May’s Painting Project Gallery: Stormy Camus Mor

Moody clouds, showers darkening the sky, and determined waves marching onto the shore, that’s what May’s painting project has inspired. Thank you to everyone who’s shared their paintings and shown me a favourite part of my world through different eyes. Enjoy!

By Lynn: First one that I’ve sent. I was encouraged by your last couple of posts on being more free and don’t worry about the results. I started great, then hated it… then added too much color, then not enough and finally ended up with the final scene, which I like. There are lots of layers on this canvas! I found myself more caught up in the feelings of the sky and the feeling of the water. Thank you for all the encouragement. I updated my sky with patch of blue in top left corner, and love my painting as it is.

From Marion: Thanks for sharing your painting, and I hope it’ll be the first of many. For me it’s very much got the moodiness of the location on the day the reference photo was taken, and the layers of paint enhance the sense of the heaviness of the weather. Focusing on the enjoyment of the process and the materials I’m using is how I like to paint, heading towards an idea but not being entirely sure of the route by which I will (might) get there.
By Eddie: “I have tried to make the corrections you suggested and think they have improved the picture. I added some rain as I have heard it sometimes happens in the west of Scotland.”

From Marion: I think it’s working beautifully now, the sense of a passing shower, the movement on the water, and the houses giving a sense of scale.
By Bee: Acrylic on cardboard, I think I have got the sky a bit dark.

From Marion:I don’t think the sky is too dark, it’s stormy weather after all. What I think it wants is to come down further, to feel connected to the landscape rather than floating above it. I’d join the two semi-circles on the leftmost section of the sky, and bring a rainshower down out of the rightmost bit, angling it to the right (not vertical). Although this risks taking the viewer’s eye off the composition, it’ll git with the direction of movement in the forground vegetation and the waves coming onto the shore.
From Bee: “Here is another go at this month’s picture, ink ,and a bit of water colour, very loose or abstract.”

From Marion: Your pulling out of the essence of the scene — the colours and movement — has created a painting that I find absorbing, that encourages my brain to fill in details and anticipate the movement of the water onto the shore. The curves i.e. top right in the land, echoed by the sea and strong line of black, give a sense of the shape of the landscape, saying a lot with little. A seemingly simple painting that’s hard to do!
By Bee: I have tried this month’s picture in watercolour as well. I think It is a bit weak.

From Marion: If I look at it with the reference photo in mind, then I’d agree that it doesn’t feel stormy enough. But if I look at it as a painting on its own, and ultimately that’s how paintings are considered, then it feels like a mild autumn day at Camus Mor and not weak at all.
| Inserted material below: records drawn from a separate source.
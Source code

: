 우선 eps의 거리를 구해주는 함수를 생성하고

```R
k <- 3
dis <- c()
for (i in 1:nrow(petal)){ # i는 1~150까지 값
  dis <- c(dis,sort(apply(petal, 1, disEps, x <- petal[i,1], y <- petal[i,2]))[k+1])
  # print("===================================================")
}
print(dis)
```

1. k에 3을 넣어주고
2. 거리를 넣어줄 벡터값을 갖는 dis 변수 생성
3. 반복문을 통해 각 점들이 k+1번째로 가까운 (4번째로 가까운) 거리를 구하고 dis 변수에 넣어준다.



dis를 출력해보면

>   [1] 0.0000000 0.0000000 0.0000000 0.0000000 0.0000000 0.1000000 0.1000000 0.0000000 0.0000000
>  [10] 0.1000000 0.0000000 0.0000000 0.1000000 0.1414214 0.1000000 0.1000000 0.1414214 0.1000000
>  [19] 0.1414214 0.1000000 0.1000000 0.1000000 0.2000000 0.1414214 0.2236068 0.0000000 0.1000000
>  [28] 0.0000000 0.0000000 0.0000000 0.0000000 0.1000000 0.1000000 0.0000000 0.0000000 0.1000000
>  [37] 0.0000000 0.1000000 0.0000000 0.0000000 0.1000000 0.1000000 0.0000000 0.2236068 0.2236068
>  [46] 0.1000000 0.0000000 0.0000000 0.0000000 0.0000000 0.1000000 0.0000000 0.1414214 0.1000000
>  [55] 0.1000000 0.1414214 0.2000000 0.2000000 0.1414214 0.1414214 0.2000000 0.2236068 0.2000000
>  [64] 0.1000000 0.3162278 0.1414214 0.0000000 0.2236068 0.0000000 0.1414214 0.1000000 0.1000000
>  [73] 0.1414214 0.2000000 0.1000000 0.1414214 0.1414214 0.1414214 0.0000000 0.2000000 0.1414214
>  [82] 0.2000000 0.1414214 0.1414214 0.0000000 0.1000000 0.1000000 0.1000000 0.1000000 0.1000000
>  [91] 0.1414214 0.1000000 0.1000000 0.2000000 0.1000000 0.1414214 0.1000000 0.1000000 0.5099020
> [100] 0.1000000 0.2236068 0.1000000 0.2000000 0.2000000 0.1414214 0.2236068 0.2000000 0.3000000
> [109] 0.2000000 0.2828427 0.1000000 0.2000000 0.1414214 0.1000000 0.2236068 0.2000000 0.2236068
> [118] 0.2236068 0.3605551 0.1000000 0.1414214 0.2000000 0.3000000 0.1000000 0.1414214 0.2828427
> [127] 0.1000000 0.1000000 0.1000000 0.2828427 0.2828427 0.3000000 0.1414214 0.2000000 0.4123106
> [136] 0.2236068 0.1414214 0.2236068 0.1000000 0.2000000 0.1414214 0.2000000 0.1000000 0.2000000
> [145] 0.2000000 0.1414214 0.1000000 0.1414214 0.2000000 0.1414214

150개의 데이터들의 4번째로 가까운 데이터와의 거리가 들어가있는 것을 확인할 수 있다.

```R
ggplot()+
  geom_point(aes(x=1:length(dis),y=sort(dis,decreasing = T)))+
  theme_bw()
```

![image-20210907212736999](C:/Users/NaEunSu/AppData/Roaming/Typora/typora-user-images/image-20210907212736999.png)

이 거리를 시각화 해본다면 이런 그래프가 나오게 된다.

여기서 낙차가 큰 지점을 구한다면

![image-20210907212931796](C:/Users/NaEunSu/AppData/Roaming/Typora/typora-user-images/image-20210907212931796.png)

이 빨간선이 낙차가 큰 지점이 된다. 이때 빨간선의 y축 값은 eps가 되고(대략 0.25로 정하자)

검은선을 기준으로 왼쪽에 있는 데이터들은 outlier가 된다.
I had two goes at this painting project. The first was mixed media, starting with acrylics and ending with oil pastel (see this step-by-step blog).

My second painting I did because looking at the photos I took during the painting of my first I realised how much I enjoyed it at the Payne’s grey and yellow stage. It’s a long way from the stormy scene in the project’s reference photo, but would never have happened if I hadn’t done the first painting.

Acrylic ink on watercolour paper, size 60x84cm (A1)

One Reply to “May’s Painting Project Gallery: Stormy Camus Mor”

  1. I love ALL of these! Amazing how we can each interpret the scene in different yet beautiful versions. Marion… the yellow and gray version is so interesting… love the yellow dot of sun I’ve never been to Scotland, but I live close to Lake Huron and love the stormy days as much as the sunny ones.

    Thank ALL of You for the inspiration!